I think the funniest one is nl, which is 6300% larger than the native nl. jemalloc would've added another 230K to each of these.

I realize some of this is Rust's fault: when an optimized, LTO'd, alloc_system'd fn main(){println!("Hi!\n");} is still 84K, there's not much room. For example from the object dump/disassembly, about 9% of that dead weight was panicking code & string literals for the standard library :\ If we're really condemned to that, and to an 80K hello world, with all the implied overhead (and it's clearly to scale, as seen above), then this raises serious doubts about Rust as a system language.

But surely we can shed some of the remaining 196K/216K/etc off of tr/tsort/friends? The median size of the native executables is 8.0K.

ebfe commented 8 years ago

That's one of the reasons the multicall binary exists. As for individual binaries, I'm not sure what we can do except trying to reduce the number of dependencies.

hexsel commented 8 years ago

The project could look into https://github.com/lrs-lang/lib, but it looks like a pretty big change and it may remove large amounts of cross-platform support.

ebfe commented 8 years ago

@hexel I did :) Unfortunately it's linux only.

nathanross commented 8 years ago

The elephants in the room are static linking, ABI compatibility, and as you mentioned libstd.

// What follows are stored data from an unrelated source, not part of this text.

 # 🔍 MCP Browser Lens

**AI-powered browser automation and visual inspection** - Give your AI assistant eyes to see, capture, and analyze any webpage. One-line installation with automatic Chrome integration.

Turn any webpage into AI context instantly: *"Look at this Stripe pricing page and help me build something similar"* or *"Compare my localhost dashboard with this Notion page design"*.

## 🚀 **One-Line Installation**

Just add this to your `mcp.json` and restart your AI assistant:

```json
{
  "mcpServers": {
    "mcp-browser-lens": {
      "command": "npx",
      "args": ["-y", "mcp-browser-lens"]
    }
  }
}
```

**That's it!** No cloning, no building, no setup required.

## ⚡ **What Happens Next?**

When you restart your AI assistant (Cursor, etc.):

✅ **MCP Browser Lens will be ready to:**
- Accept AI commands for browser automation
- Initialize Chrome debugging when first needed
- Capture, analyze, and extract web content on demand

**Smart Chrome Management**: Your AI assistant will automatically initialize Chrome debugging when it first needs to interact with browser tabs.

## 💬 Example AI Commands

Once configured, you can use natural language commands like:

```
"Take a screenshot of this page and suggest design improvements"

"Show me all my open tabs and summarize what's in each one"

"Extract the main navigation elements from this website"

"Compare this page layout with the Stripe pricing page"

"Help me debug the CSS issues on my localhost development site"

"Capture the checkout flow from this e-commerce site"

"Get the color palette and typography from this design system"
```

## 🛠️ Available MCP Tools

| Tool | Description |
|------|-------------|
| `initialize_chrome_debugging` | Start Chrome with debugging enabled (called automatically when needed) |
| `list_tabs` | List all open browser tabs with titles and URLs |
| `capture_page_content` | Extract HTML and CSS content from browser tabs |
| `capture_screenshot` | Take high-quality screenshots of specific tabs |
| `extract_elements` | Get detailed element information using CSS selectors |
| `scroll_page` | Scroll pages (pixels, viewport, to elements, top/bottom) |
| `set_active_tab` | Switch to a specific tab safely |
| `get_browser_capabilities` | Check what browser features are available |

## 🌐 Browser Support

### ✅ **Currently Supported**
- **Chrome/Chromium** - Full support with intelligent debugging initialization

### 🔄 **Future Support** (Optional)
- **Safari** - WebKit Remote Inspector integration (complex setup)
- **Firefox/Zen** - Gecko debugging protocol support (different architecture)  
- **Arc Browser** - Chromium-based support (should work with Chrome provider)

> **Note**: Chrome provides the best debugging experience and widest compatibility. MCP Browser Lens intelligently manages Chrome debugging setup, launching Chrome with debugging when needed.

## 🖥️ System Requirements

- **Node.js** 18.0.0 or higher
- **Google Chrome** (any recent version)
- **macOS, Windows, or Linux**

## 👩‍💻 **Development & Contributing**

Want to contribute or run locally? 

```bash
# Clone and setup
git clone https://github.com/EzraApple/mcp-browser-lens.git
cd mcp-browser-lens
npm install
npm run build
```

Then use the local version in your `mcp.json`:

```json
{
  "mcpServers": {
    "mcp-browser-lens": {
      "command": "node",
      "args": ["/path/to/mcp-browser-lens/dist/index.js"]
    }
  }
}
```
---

Some demonstrations. all "results" blocks are generated using the following command:

strip main && stat --printf="%s bytes\n" main && ldd main | cut -d= -f1

All of the results are going to be pretty specific to x86_64. I'm running debian stable.

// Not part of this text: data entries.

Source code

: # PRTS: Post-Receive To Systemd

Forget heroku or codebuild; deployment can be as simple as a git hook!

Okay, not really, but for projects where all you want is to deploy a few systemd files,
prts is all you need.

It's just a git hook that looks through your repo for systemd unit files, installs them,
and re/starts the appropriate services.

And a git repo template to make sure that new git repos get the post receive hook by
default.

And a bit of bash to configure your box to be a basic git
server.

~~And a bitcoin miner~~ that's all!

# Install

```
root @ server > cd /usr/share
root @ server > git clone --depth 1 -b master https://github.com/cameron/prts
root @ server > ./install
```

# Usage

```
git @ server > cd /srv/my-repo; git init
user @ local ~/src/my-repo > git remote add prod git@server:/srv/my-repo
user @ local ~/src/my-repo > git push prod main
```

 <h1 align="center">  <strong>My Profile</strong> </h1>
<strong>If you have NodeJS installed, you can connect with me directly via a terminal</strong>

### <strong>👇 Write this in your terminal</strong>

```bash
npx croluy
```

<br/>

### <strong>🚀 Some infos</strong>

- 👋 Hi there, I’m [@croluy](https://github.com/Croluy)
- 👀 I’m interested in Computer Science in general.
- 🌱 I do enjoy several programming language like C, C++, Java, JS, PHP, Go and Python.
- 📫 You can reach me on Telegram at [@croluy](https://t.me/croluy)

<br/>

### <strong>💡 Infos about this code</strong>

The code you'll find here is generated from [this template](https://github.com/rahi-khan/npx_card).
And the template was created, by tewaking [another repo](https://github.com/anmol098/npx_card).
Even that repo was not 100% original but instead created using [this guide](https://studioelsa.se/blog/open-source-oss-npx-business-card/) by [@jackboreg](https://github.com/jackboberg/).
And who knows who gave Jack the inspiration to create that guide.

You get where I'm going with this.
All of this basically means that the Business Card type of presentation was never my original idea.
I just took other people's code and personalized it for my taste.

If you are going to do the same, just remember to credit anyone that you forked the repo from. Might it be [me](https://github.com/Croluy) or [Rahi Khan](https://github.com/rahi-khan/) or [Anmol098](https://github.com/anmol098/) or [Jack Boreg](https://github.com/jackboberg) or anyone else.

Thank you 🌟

All of the results below link against libc, the C standard library. You discuss suitability as a systems language. C is a system language, but most of its userland applications, like rust, use a standard library which takes up more than hundreds of kilobytes.

The difference as is demonstrated below, is that cargo by default does not use dynamic linking, because it's expected that most users will not (at this point in time) have an ABI-compatible rust standard library installed.

approaches

Rust, using libstd, static linking to libstd

command

echo 'fn main(){println!("Hello!\n");}' > main.rs
rustc -C opt-level=3 -C lto main.rs

results

290864 bytes
        linux-vdso.so.1 (0x00007fff6fd88000)
        libpthread.so.0 
        libgcc_s.so.1 
        libc.so.6 
        /lib64/ld-linux-x86-64.so.2 (0x00007f278dfd8000)

Rust, using libstd, dynamic linking to libstd

libstd is about 4.4mb and has to live on the operating system.

command

echo 'fn main(){println!("Hello!\n");}' > main.rs
rustc -C opt-level=3 -C prefer-dynamic main.rs

results

5528 bytes
        linux-vdso.so.1 (0x00007ffc9c70b000)
        libstd-17a8ccbd.so 
        libc.so.6 
        libdl.so.2 
        libpthread.so.0 
        libgcc_s.so.1 
        /lib64/ld-linux-x86-64.so.2 (0x00007f7e2c10c000)
        libm.so.6 
        librt.so.1 

Rust, no libstd framework

commands

wget https://raw.githubusercontent.com/rust-lang/rust/master/src/test/run-pass/smallest-hello-world.rs
rustc -C opt-level=3 -C lto -o main smallest-hello-world.rs

results

4992 bytes
        linux-vdso.so.1 (0x00007ffeae1bf000)
        libc.so.6 
        /lib64/ld-linux-x86-64.so.2 (0x00007f63f0832000)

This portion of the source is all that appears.